Data extract Block Start

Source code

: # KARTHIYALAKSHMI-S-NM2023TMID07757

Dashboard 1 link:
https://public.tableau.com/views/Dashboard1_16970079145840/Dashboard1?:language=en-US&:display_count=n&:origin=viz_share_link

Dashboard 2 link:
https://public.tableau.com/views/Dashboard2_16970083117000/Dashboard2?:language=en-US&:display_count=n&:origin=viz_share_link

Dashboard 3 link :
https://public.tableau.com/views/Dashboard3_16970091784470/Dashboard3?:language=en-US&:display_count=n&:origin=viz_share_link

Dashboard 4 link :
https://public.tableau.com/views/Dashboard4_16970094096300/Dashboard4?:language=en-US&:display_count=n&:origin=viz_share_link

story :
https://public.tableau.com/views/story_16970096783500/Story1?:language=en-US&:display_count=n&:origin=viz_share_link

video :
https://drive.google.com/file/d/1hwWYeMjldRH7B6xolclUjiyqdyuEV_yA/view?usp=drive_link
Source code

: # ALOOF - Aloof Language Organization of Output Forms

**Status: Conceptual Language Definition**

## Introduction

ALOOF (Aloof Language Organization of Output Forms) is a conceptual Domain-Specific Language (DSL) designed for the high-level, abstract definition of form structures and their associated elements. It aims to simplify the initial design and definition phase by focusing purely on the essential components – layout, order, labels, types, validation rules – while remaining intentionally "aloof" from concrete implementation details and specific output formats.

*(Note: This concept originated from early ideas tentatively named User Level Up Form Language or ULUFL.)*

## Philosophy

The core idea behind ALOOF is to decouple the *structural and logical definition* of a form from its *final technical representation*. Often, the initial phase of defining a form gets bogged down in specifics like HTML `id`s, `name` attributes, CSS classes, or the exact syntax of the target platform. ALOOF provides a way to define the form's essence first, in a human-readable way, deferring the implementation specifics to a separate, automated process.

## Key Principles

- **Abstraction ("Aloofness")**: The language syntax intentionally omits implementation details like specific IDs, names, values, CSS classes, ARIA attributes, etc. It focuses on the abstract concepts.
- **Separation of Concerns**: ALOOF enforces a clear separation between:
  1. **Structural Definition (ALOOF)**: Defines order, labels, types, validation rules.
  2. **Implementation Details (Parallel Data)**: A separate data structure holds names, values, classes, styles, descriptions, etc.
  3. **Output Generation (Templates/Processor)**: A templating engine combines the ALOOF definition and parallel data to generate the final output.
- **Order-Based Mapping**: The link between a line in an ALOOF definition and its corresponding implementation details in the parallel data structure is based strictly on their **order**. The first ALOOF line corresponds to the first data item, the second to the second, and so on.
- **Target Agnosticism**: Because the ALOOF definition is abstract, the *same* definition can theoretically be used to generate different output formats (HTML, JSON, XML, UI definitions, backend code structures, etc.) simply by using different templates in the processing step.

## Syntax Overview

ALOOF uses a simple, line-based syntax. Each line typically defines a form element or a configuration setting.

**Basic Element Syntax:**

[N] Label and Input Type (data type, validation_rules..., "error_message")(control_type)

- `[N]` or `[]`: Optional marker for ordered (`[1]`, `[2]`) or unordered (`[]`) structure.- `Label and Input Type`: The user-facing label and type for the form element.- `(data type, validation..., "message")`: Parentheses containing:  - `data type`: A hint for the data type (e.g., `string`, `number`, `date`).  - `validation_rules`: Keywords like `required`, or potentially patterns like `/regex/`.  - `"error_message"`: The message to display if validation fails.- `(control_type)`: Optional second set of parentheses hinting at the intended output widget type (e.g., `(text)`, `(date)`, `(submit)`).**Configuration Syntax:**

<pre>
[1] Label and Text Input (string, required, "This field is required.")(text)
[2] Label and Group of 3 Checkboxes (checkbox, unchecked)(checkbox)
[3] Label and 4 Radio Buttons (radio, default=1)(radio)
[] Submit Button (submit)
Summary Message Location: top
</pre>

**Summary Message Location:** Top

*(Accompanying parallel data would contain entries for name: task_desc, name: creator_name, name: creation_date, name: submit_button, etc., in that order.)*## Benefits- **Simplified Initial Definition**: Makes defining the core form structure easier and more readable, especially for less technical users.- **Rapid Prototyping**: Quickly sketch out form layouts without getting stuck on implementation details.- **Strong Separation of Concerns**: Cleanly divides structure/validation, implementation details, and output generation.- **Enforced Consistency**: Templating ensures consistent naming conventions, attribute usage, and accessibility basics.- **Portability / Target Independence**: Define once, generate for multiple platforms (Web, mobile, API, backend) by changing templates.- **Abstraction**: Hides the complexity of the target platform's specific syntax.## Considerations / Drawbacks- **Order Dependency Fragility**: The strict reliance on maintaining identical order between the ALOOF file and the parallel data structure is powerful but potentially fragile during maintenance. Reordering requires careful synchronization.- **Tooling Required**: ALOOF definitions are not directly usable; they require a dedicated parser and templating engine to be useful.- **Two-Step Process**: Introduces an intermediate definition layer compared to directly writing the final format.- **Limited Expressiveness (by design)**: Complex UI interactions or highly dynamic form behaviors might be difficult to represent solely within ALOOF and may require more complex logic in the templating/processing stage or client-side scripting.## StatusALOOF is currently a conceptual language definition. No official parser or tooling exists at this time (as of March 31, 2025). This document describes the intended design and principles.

Data extract Block End

Goal of the exercise: Reproduce exactly, and only, the lines from the start of the entries through the one that contains "## Philosophy".

Result below:
Source code

: # KARTHIYALAKSHMI-S-NM2023TMID07757

Dashboard 1 link:
https://public.tableau.com/views/Dashboard1_16970079145840/Dashboard1?:language=en-US&:display_count=n&:origin=viz_share_link

Dashboard 2 link:
https://public.tableau.com/views/Dashboard2_16970083117000/Dashboard2?:language=en-US&:display_count=n&:origin=viz_share_link

Dashboard 3 link :
https://public.tableau.com/views/Dashboard3_16970091784470/Dashboard3?:language=en-US&:display_count=n&:origin=viz_share_link

Dashboard 4 link :
https://public.tableau.com/views/Dashboard4_16970094096300/Dashboard4?:language=en-US&:display_count=n&:origin=viz_share_link

story :
https://public.tableau.com/views/story_16970096783500/Story1?:language=en-US&:display_count=n&:origin=viz_share_link

video :
https://drive.google.com/file/d/1hwWYeMjldRH7B6xolclUjiyqdyuEV_yA/view?usp=drive_link
Source code

: # ALOOF - Aloof Language Organization of Output Forms

**Status: Conceptual Language Definition**

## Introduction

ALOOF (Aloof Language Organization of Output Forms) is a conceptual Domain-Specific Language (DSL) designed for the high-level, abstract definition of form structures and their associated elements. It aims to simplify the initial design and definition phase by focusing purely on the essential components – layout, order, labels, types, validation rules – while remaining intentionally "aloof" from concrete implementation details and specific output formats.

*(Note: This concept originated from early ideas tentatively named User Level Up Form Language or ULUFL.)*

## Philosophy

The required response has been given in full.